# [How to complete this task]
In the answer, each line from the top of the material through the line that contains "Scenario:** Modify the" is restated exactly. No picture is given again.

# [Exercise data]
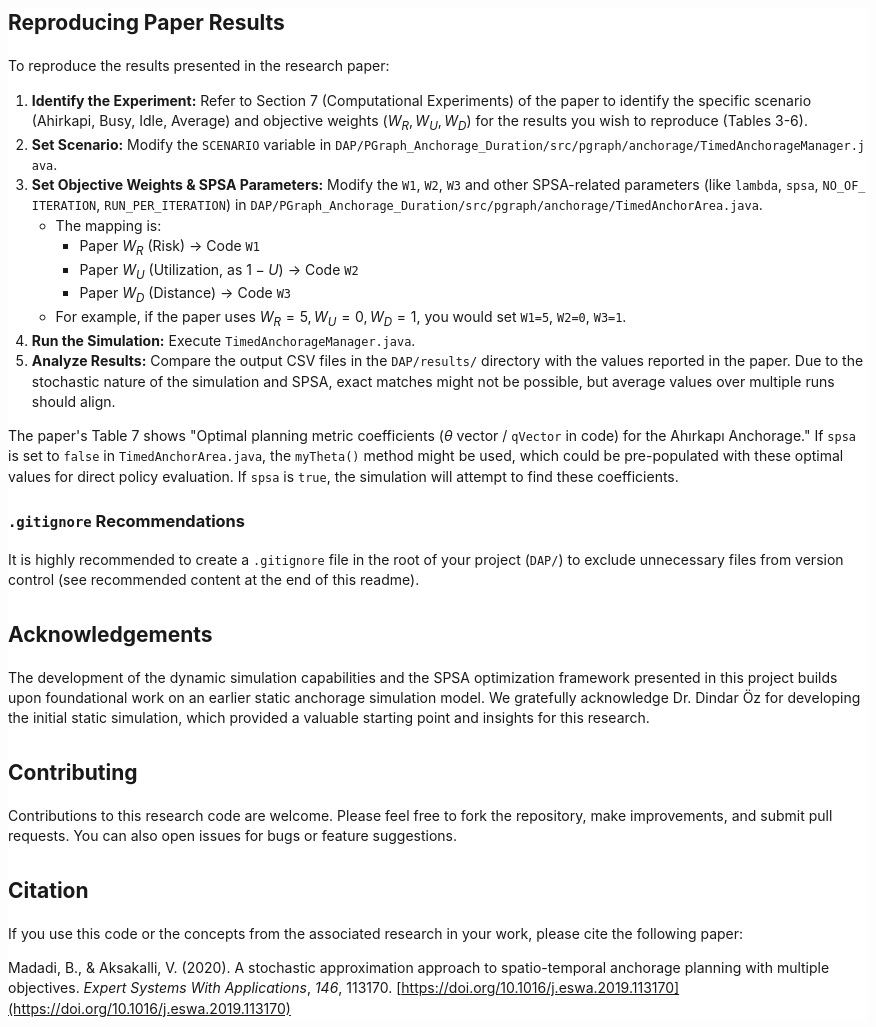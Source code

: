 ## Reproducing Paper Results

To reproduce the results presented in the research paper:

1.  **Identify the Experiment:** Refer to Section 7 (Computational Experiments) of the paper to identify the specific scenario (Ahirkapi, Busy, Idle, Average) and objective weights ($W_R, W_U, W_D$) for the results you wish to reproduce (Tables 3-6).
2.  **Set Scenario:** Modify the `SCENARIO` variable in `DAP/PGraph_Anchorage_Duration/src/pgraph/anchorage/TimedAnchorageManager.java`.
3.  **Set Objective Weights & SPSA Parameters:** Modify the `W1`, `W2`, `W3` and other SPSA-related parameters (like `lambda`, `spsa`, `NO_OF_ITERATION`, `RUN_PER_ITERATION`) in `DAP/PGraph_Anchorage_Duration/src/pgraph/anchorage/TimedAnchorArea.java`.
    * The mapping is:
        * Paper $W_R$ (Risk) -> Code `W1`
        * Paper $W_U$ (Utilization, as $1-U$) -> Code `W2`
        * Paper $W_D$ (Distance) -> Code `W3`
    * For example, if the paper uses $W_R=5, W_U=0, W_D=1$, you would set `W1=5`, `W2=0`, `W3=1`.
4.  **Run the Simulation:** Execute `TimedAnchorageManager.java`.
5.  **Analyze Results:** Compare the output CSV files in the `DAP/results/` directory with the values reported in the paper. Due to the stochastic nature of the simulation and SPSA, exact matches might not be possible, but average values over multiple runs should align.

The paper's Table 7 shows "Optimal planning metric coefficients ($\theta$ vector / `qVector` in code) for the Ahırkapı Anchorage." If `spsa` is set to `false` in `TimedAnchorArea.java`, the `myTheta()` method might be used, which could be pre-populated with these optimal values for direct policy evaluation. If `spsa` is `true`, the simulation will attempt to find these coefficients.

### `.gitignore` Recommendations

It is highly recommended to create a `.gitignore` file in the root of your project (`DAP/`) to exclude unnecessary files from version control (see recommended content at the end of this readme).


## Acknowledgements

The development of the dynamic simulation capabilities and the SPSA optimization framework presented in this project builds upon foundational work on an earlier static anchorage simulation model. We gratefully acknowledge Dr. Dindar Öz for developing the initial static simulation, which provided a valuable starting point and insights for this research.


## Contributing

Contributions to this research code are welcome. Please feel free to fork the repository, make improvements, and submit pull requests. You can also open issues for bugs or feature suggestions.


## Citation

If you use this code or the concepts from the associated research in your work, please cite the following paper:

Madadi, B., & Aksakalli, V. (2020). A stochastic approximation approach to spatio-temporal anchorage planning with multiple objectives. *Expert Systems With Applications*, *146*, 113170. [https://doi.org/10.1016/j.eswa.2019.113170](https://doi.org/10.1016/j.eswa.2019.113170)
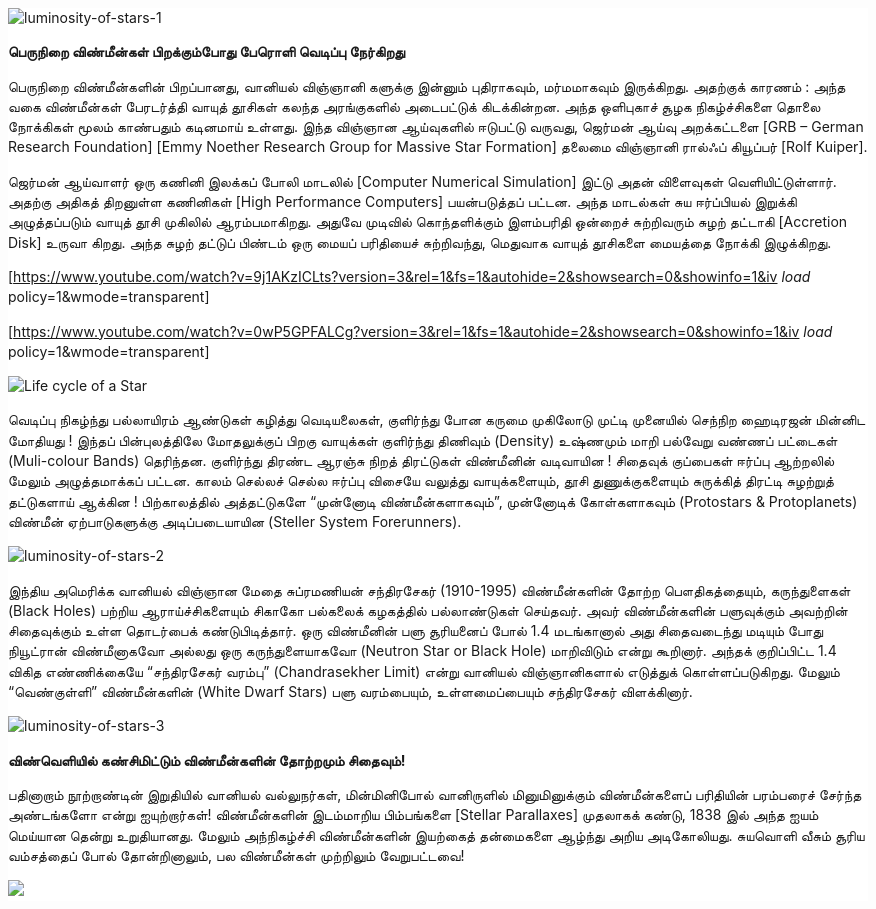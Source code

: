 ![luminosity-of-stars-1](https://ci5.googleusercontent.com/proxy/989a__EM8MqcWm0HC6KFSkyFyyAA68bcOHX3vstRbIM2pCXbjQD8ffqZ6UhFJh4MFTNA08LqAeoPdnqHhDviaQhAJfXa1vwDlGgoFidj7J4A1ze9CONnSFVsudLFrOTg-3JFJR3GNoIH88_3=s0-d-e1-fthttps://jayabarathan.files.wordpress.com/2016/11/luminosity-of-stars-1.jpg?w=662&h=606)

**பெருநிறை விண்மீன்கள் பிறக்கும்போது பேரொளி வெடிப்பு நேர்கிறது**

பெருநிறை விண்மீன்களின் பிறப்பானது, வானியல் விஞ்ஞானி களுக்கு இன்னும் புதிராகவும், மர்மமாகவும் இருக்கிறது. அதற்குக் காரணம் : அந்த வகை விண்மீன்கள் பேரடர்த்தி வாயுத் தூசிகள் கலந்த அரங்குகளில் அடைபட்டுக் கிடக்கின்றன. அந்த ஒளிபுகாச் சூழக நிகழ்ச்சிகளை தொலை நோக்கிகள் மூலம் காண்பதும் கடினமாய் உள்ளது. இந்த விஞ்ஞான ஆய்வுகளில் ஈடுபட்டு வருவது, ஜெர்மன் ஆய்வு அறக்கட்டளை [GRB – German Research Foundation] [Emmy Noether Research Group for Massive Star Formation] தலைமை விஞ்ஞானி ரால்ஃப் கியூப்பர் [Rolf Kuiper].

ஜெர்மன் ஆய்வாளர் ஒரு கணினி இலக்கப் போலி மாடலில் [Computer Numerical Simulation] இட்டு அதன் விளைவுகள் வெளியிட்டுள்ளார். அதற்கு அதிகத் திறனுள்ள கணினிகள் [High Performance Computers] பயன்படுத்தப் பட்டன. அந்த மாடல்கள் சுய ஈர்ப்பியல் இறுக்கி அழுத்தப்படும் வாயுத் தூசி முகிலில் ஆரம்பமாகிறது. அதுவே முடிவில் கொந்தளிக்கும் இளம்பரிதி ஒன்றைச் சுற்றிவரும் சுழற் தட்டாகி [Accretion Disk] உருவா கிறது. அந்த சுழற் தட்டுப் பிண்டம் ஒரு மையப் பரிதியைச் சுற்றிவந்து, மெதுவாக வாயுத் தூசிகளை மையத்தை நோக்கி இழுக்கிறது.

[https://www.youtube.com/watch?v=9j1AKzICLts?version=3&rel=1&fs=1&autohide=2&showsearch=0&showinfo=1&iv _load_ policy=1&wmode=transparent]

[https://www.youtube.com/watch?v=0wP5GPFALCg?version=3&rel=1&fs=1&autohide=2&showsearch=0&showinfo=1&iv _load_ policy=1&wmode=transparent]

![Life cycle of a Star](https://ci5.googleusercontent.com/proxy/-pu9nmzjRe9uNBpuYd7yrfeCf5JwM1nMBzPu485iQEGTD47SSCp_ABglOe5kOvFZnVInKQdf5nW7sqUZHdSAuK1fV1VMXKeuUyUZ70iQT8I3A1XibnHZzvP7qICjrPqnkVuLKVuR7d2_U_k=s0-d-e1-fthttps://jayabarathan.files.wordpress.com/2016/06/life-cycle-of-a-star.jpg?w=584&h=305)

வெடிப்பு நிகழ்ந்து பல்லாயிரம் ஆண்டுகள் கழித்து வெடியலைகள், குளிர்ந்து போன கருமை முகிலோடு முட்டி முனையில் செந்நிற ஹைடிரஜன் மின்னிட மோதியது ! இந்தப் பின்புலத்திலே மோதலுக்குப் பிறகு வாயுக்கள் குளிர்ந்து திணிவும் (Density) உஷ்ணமும் மாறி பல்வேறு வண்ணப் பட்டைகள் (Muli-colour Bands) தெரிந்தன. குளிர்ந்து திரண்ட ஆரஞ்சு நிறத் திரட்டுகள் விண்மீனின் வடிவாயின ! சிதைவுக் குப்பைகள் ஈர்ப்பு ஆற்றலில் மேலும் அழுத்தமாக்கப் பட்டன. காலம் செல்லச் செல்ல ஈர்ப்பு விசையே வலுத்து வாயுக்களையும், தூசி துணுக்குகளையும் சுருக்கித் திரட்டி சுழற்றுத் தட்டுகளாய் ஆக்கின ! பிற்காலத்தில் அத்தட்டுகளே “முன்னோடி விண்மீன்களாகவும்”, முன்னோடிக் கோள்களாகவும் (Protostars & Protoplanets) விண்மீன் ஏற்பாடுகளுக்கு அடிப்படையாயின (Steller System Forerunners).

![luminosity-of-stars-2](https://ci4.googleusercontent.com/proxy/VYHAeDgmtvecq79G_v7V5fErp45CRgr7OaDV1AXl-gMMzUnQTgXFuSKkV2RwsNwQvTm5cH3xz18R_8WfOo6LLT_o04fuq4NrhsTko4FW6dcAYxTzQUQsa9IVJ5_1Tz5hXtK0QvxyB-2eTP-N=s0-d-e1-fthttps://jayabarathan.files.wordpress.com/2016/11/luminosity-of-stars-2.jpg?w=584&h=582)

இந்திய அமெரிக்க வானியல் விஞ்ஞான மேதை சுப்ரமணியன் சந்திரசேகர் (1910-1995) விண்மீன்களின் தோற்ற பௌதிகத்தையும், கருந்துளைகள் (Black Holes) பற்றிய ஆராய்ச்சிகளையும் சிகாகோ பல்கலைக் கழகத்தில் பல்லாண்டுகள் செய்தவர். அவர் விண்மீன்களின் பளுவுக்கும் அவற்றின் சிதைவுக்கும் உள்ள தொடர்பைக் கண்டுபிடித்தார். ஒரு விண்மீனின் பளு சூரியனைப் போல் 1.4 மடங்கானால் அது சிதைவடைந்து மடியும் போது நியூட்ரான் விண்மீனாகவோ அல்லது ஒரு கருந்துளையாகவோ (Neutron Star or Black Hole) மாறிவிடும் என்று கூறினார். அந்தக் குறிப்பிட்ட 1.4 விகித எண்ணிக்கையே “சந்திரசேகர் வரம்பு” (Chandrasekher Limit) என்று வானியல் விஞ்ஞானிகளால் எடுத்துக் கொள்ளப்படுகிறது. மேலும் “வெண்குள்ளி” விண்மீன்களின் (White Dwarf Stars) பளு வரம்பையும், உள்ளமைப்பையும் சந்திரசேகர் விளக்கினார்.

![luminosity-of-stars-3](https://ci4.googleusercontent.com/proxy/vJJ5m4Mf16F2Z-7Hs1NcEmq3IECzuk6HpRZPXLU_OHFNbDf-JpqHbczNzwmBPrrFPlN7MZQJSE94qm88VaVnsCwSzTMc26dHU03Bte2Ujq2qnflWYUBZz1Pou9jsPY8RewQ7RHe8dfR4UUr4=s0-d-e1-fthttps://jayabarathan.files.wordpress.com/2016/11/luminosity-of-stars-3.jpg?w=584&h=539)

**விண்வெளியில் கண்சிமிட்டும் விண்மீன்களின் தோற்றமும் சிதைவும்!**

பதினாறாம் நூற்றாண்டின் இறுதியில் வானியல் வல்லுநர்கள், மின்மினிபோல் வானிருளில் மினுமினுக்கும் விண்மீன்களைப் பரிதியின் பரம்பரைச் சேர்ந்த அண்டங்களோ என்று ஐயுற்றார்கள்! விண்மீன்களின் இடம்மாறிய பிம்பங்களை [Stellar Parallaxes] முதலாகக் கண்டு, 1838 இல் அந்த ஐயம் மெய்யான தென்று உறுதியானது. மேலும் அந்நிகழ்ச்சி விண்மீன்களின் இயற்கைத் தன்மைகளை ஆழ்ந்து அறிய அடிகோலியது. சுயவொளி வீசும் சூரிய வம்சத்தைப் போல் தோன்றினாலும், பல விண்மீன்கள் முற்றிலும் வேறுபட்டவை!

![](https://ci5.googleusercontent.com/proxy/byRJC1PvQ_IeolBYxN1nXBabGj1PPjXAn8SG4gcdCdch80OFOGnEyvYzuVu9dPTIUe2G-cKLLW3-iNk9sL5GQxUXqvSOiYvQa3_txCfqKHuwS18nXg=s0-d-e1-fthttps://i1.wp.com/www.thinnai.com/photos/2007/12/40712271aa.jpg)
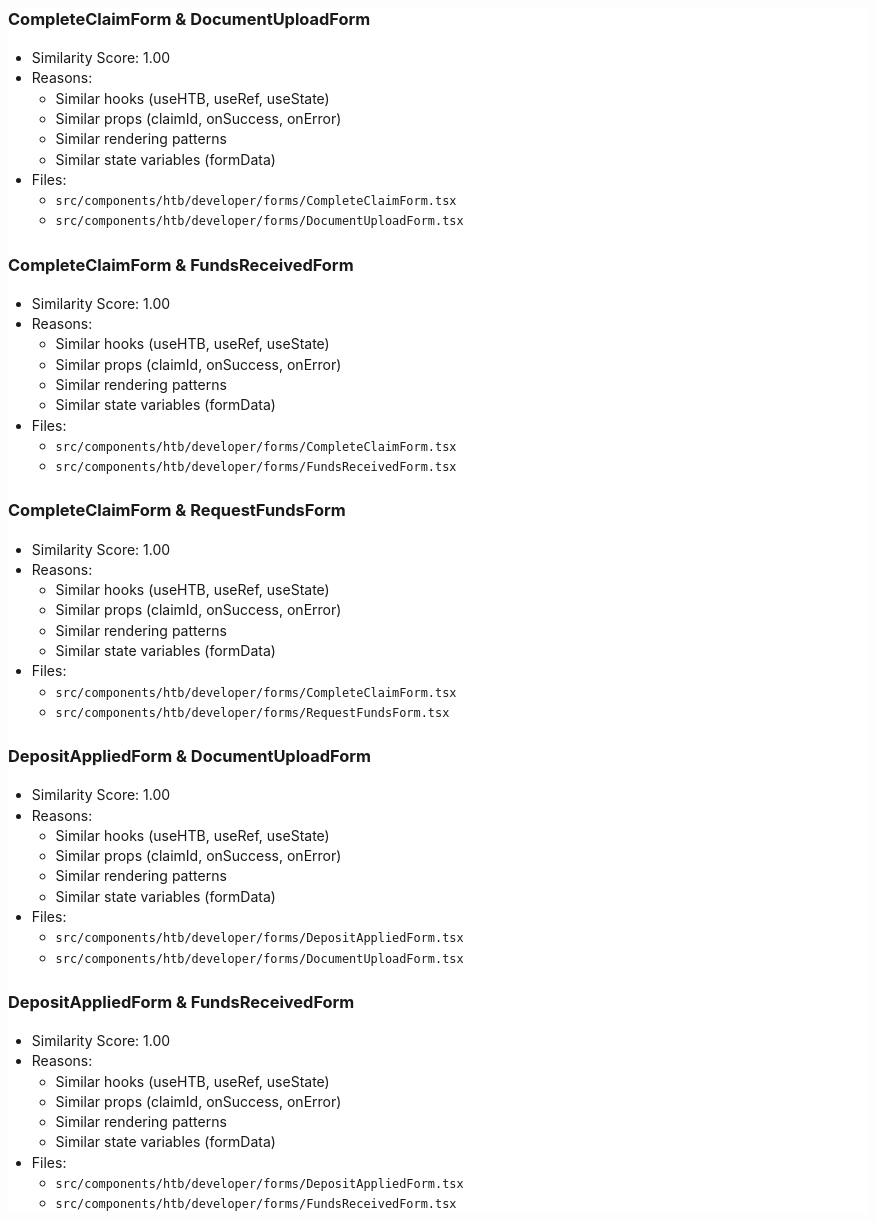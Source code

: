 ### CompleteClaimForm & DocumentUploadForm

- Similarity Score: 1.00
- Reasons:
  - Similar hooks (useHTB, useRef, useState)
  - Similar props (claimId, onSuccess, onError)
  - Similar rendering patterns
  - Similar state variables (formData)
- Files:
  - `src/components/htb/developer/forms/CompleteClaimForm.tsx`
  - `src/components/htb/developer/forms/DocumentUploadForm.tsx`

### CompleteClaimForm & FundsReceivedForm

- Similarity Score: 1.00
- Reasons:
  - Similar hooks (useHTB, useRef, useState)
  - Similar props (claimId, onSuccess, onError)
  - Similar rendering patterns
  - Similar state variables (formData)
- Files:
  - `src/components/htb/developer/forms/CompleteClaimForm.tsx`
  - `src/components/htb/developer/forms/FundsReceivedForm.tsx`

### CompleteClaimForm & RequestFundsForm

- Similarity Score: 1.00
- Reasons:
  - Similar hooks (useHTB, useRef, useState)
  - Similar props (claimId, onSuccess, onError)
  - Similar rendering patterns
  - Similar state variables (formData)
- Files:
  - `src/components/htb/developer/forms/CompleteClaimForm.tsx`
  - `src/components/htb/developer/forms/RequestFundsForm.tsx`

### DepositAppliedForm & DocumentUploadForm

- Similarity Score: 1.00
- Reasons:
  - Similar hooks (useHTB, useRef, useState)
  - Similar props (claimId, onSuccess, onError)
  - Similar rendering patterns
  - Similar state variables (formData)
- Files:
  - `src/components/htb/developer/forms/DepositAppliedForm.tsx`
  - `src/components/htb/developer/forms/DocumentUploadForm.tsx`

### DepositAppliedForm & FundsReceivedForm

- Similarity Score: 1.00
- Reasons:
  - Similar hooks (useHTB, useRef, useState)
  - Similar props (claimId, onSuccess, onError)
  - Similar rendering patterns
  - Similar state variables (formData)
- Files:
  - `src/components/htb/developer/forms/DepositAppliedForm.tsx`
  - `src/components/htb/developer/forms/FundsReceivedForm.tsx`
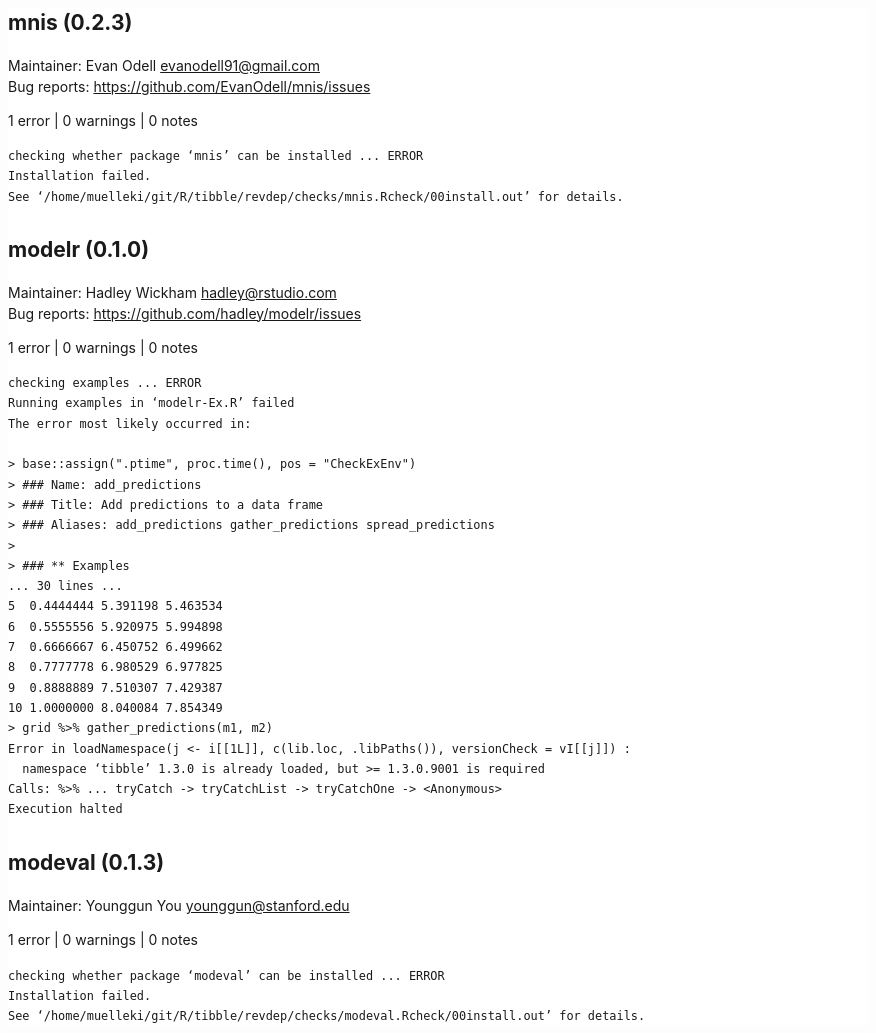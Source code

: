 ## mnis (0.2.3)
Maintainer: Evan Odell <evanodell91@gmail.com>  
Bug reports: https://github.com/EvanOdell/mnis/issues

1 error  | 0 warnings | 0 notes

```
checking whether package ‘mnis’ can be installed ... ERROR
Installation failed.
See ‘/home/muelleki/git/R/tibble/revdep/checks/mnis.Rcheck/00install.out’ for details.
```

## modelr (0.1.0)
Maintainer: Hadley Wickham <hadley@rstudio.com>  
Bug reports: https://github.com/hadley/modelr/issues

1 error  | 0 warnings | 0 notes

```
checking examples ... ERROR
Running examples in ‘modelr-Ex.R’ failed
The error most likely occurred in:

> base::assign(".ptime", proc.time(), pos = "CheckExEnv")
> ### Name: add_predictions
> ### Title: Add predictions to a data frame
> ### Aliases: add_predictions gather_predictions spread_predictions
> 
> ### ** Examples
... 30 lines ...
5  0.4444444 5.391198 5.463534
6  0.5555556 5.920975 5.994898
7  0.6666667 6.450752 6.499662
8  0.7777778 6.980529 6.977825
9  0.8888889 7.510307 7.429387
10 1.0000000 8.040084 7.854349
> grid %>% gather_predictions(m1, m2)
Error in loadNamespace(j <- i[[1L]], c(lib.loc, .libPaths()), versionCheck = vI[[j]]) : 
  namespace ‘tibble’ 1.3.0 is already loaded, but >= 1.3.0.9001 is required
Calls: %>% ... tryCatch -> tryCatchList -> tryCatchOne -> <Anonymous>
Execution halted
```

## modeval (0.1.3)
Maintainer: Younggun You <younggun@stanford.edu>

1 error  | 0 warnings | 0 notes

```
checking whether package ‘modeval’ can be installed ... ERROR
Installation failed.
See ‘/home/muelleki/git/R/tibble/revdep/checks/modeval.Rcheck/00install.out’ for details.
```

# [Solved problem]
Source code

: ## Reproducing Paper Results

To reproduce the results presented in the research paper:

1.  **Identify the Experiment:** Refer to Section 7 (Computational Experiments) of the paper to identify the specific scenario (Ahirkapi, Busy, Idle, Average) and objective weights ($W_R, W_U, W_D$) for the results you wish to reproduce (Tables 3-6).
2.  **Set Scenario:** Modify the `SCENARIO` variable in `DAP/PGraph_Anchorage_Duration/src/pgraph/anchorage/TimedAnchorageManager.java`.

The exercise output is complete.